--- Data supplied Enclosed Below ---

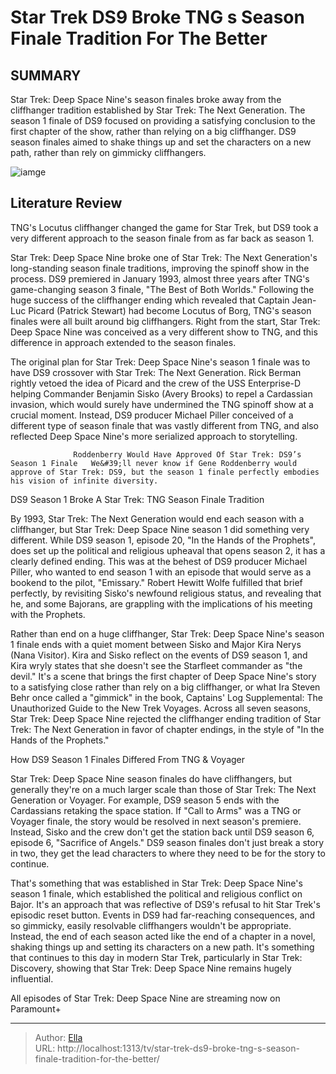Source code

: # Star Trek DS9 Broke TNG s Season Finale Tradition For The Better


## SUMMARY 



  Star Trek: Deep Space Nine&#39;s season finales broke away from the cliffhanger tradition established by Star Trek: The Next Generation.   The season 1 finale of DS9 focused on providing a satisfying conclusion to the first chapter of the show, rather than relying on a big cliffhanger.   DS9 season finales aimed to shake things up and set the characters on a new path, rather than rely on gimmicky cliffhangers.  

![iamge](https://static1.srcdn.com/wordpress/wp-content/uploads/2024/01/star-trek-ds9-no-cliffhangers-tng.jpg)

## Literature Review
TNG&#39;s Locutus cliffhanger changed the game for Star Trek, but DS9 took a very different approach to the season finale from as far back as season 1.




Star Trek: Deep Space Nine broke one of Star Trek: The Next Generation&#39;s long-standing season finale traditions, improving the spinoff show in the process. DS9 premiered in January 1993, almost three years after TNG&#39;s game-changing season 3 finale, &#34;The Best of Both Worlds.&#34; Following the huge success of the cliffhanger ending which revealed that Captain Jean-Luc Picard (Patrick Stewart) had become Locutus of Borg, TNG&#39;s season finales were all built around big cliffhangers. Right from the start, Star Trek: Deep Space Nine was conceived as a very different show to TNG, and this difference in approach extended to the season finales.




The original plan for Star Trek: Deep Space Nine&#39;s season 1 finale was to have DS9 crossover with Star Trek: The Next Generation. Rick Berman rightly vetoed the idea of Picard and the crew of the USS Enterprise-D helping Commander Benjamin Sisko (Avery Brooks) to repel a Cardassian invasion, which would surely have undermined the TNG spinoff show at a crucial moment. Instead, DS9 producer Michael Piller conceived of a different type of season finale that was vastly different from TNG, and also reflected Deep Space Nine&#39;s more serialized approach to storytelling.

                  Roddenberry Would Have Approved Of Star Trek: DS9’s Season 1 Finale   We&#39;ll never know if Gene Roddenberry would approve of Star Trek: DS9, but the season 1 finale perfectly embodies his vision of infinite diversity.    


 DS9 Season 1 Broke A Star Trek: TNG Season Finale Tradition 
          




By 1993, Star Trek: The Next Generation would end each season with a cliffhanger, but Star Trek: Deep Space Nine season 1 did something very different. While DS9 season 1, episode 20, &#34;In the Hands of the Prophets&#34;, does set up the political and religious upheaval that opens season 2, it has a clearly defined ending. This was at the behest of DS9 producer Michael Piller, who wanted to end season 1 with an episode that would serve as a bookend to the pilot, &#34;Emissary.&#34; Robert Hewitt Wolfe fulfilled that brief perfectly, by revisiting Sisko&#39;s newfound religious status, and revealing that he, and some Bajorans, are grappling with the implications of his meeting with the Prophets.

Rather than end on a huge cliffhanger, Star Trek: Deep Space Nine&#39;s season 1 finale ends with a quiet moment between Sisko and Major Kira Nerys (Nana Visitor). Kira and Sisko reflect on the events of DS9 season 1, and Kira wryly states that she doesn&#39;t see the Starfleet commander as &#34;the devil.&#34; It&#39;s a scene that brings the first chapter of Deep Space Nine&#39;s story to a satisfying close rather than rely on a big cliffhanger, or what Ira Steven Behr once called a &#34;gimmick&#34; in the book, Captains&#39; Log Supplemental: The Unauthorized Guide to the New Trek Voyages. Across all seven seasons, Star Trek: Deep Space Nine rejected the cliffhanger ending tradition of Star Trek: The Next Generation in favor of chapter endings, in the style of &#34;In the Hands of the Prophets.&#34;






 How DS9 Season 1 Finales Differed From TNG &amp; Voyager 
          

Star Trek: Deep Space Nine season finales do have cliffhangers, but generally they&#39;re on a much larger scale than those of Star Trek: The Next Generation or Voyager. For example, DS9 season 5 ends with the Cardassians retaking the space station. If &#34;Call to Arms&#34; was a TNG or Voyager finale, the story would be resolved in next season&#39;s premiere. Instead, Sisko and the crew don&#39;t get the station back until DS9 season 6, episode 6, &#34;Sacrifice of Angels.&#34; DS9 season finales don&#39;t just break a story in two, they get the lead characters to where they need to be for the story to continue.

That&#39;s something that was established in Star Trek: Deep Space Nine&#39;s season 1 finale, which established the political and religious conflict on Bajor. It&#39;s an approach that was reflective of DS9&#39;s refusal to hit Star Trek&#39;s episodic reset button. Events in DS9 had far-reaching consequences, and so gimmicky, easily resolvable cliffhangers wouldn&#39;t be appropriate. Instead, the end of each season acted like the end of a chapter in a novel, shaking things up and setting its characters on a new path. It&#39;s something that continues to this day in modern Star Trek, particularly in Star Trek: Discovery, showing that Star Trek: Deep Space Nine remains hugely influential.






All episodes of Star Trek: Deep Space Nine are streaming now on Paramount&#43;





---

> Author: [Ella](https://instagram.hk.cn/)  
> URL: http://localhost:1313/tv/star-trek-ds9-broke-tng-s-season-finale-tradition-for-the-better/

--- End of Enclosed Data supplied ---

_Directions_
Copy every line in the records above that contains the word "Voyager".

_Answer for this exercise_
 How DS9 Season 1 Finales Differed From TNG &amp; Voyager 
Star Trek: Deep Space Nine season finales do have cliffhangers, but generally they&#39;re on a much larger scale than those of Star Trek: The Next Generation or Voyager. For example, DS9 season 5 ends with the Cardassians retaking the space station. If &#34;Call to Arms&#34; was a TNG or Voyager finale, the story would be resolved in next season&#39;s premiere. Instead, Sisko and the crew don&#39;t get the station back until DS9 season 6, episode 6, &#34;Sacrifice of Angels.&#34; DS9 season finales don&#39;t just break a story in two, they get the lead characters to where they need to be for the story to continue.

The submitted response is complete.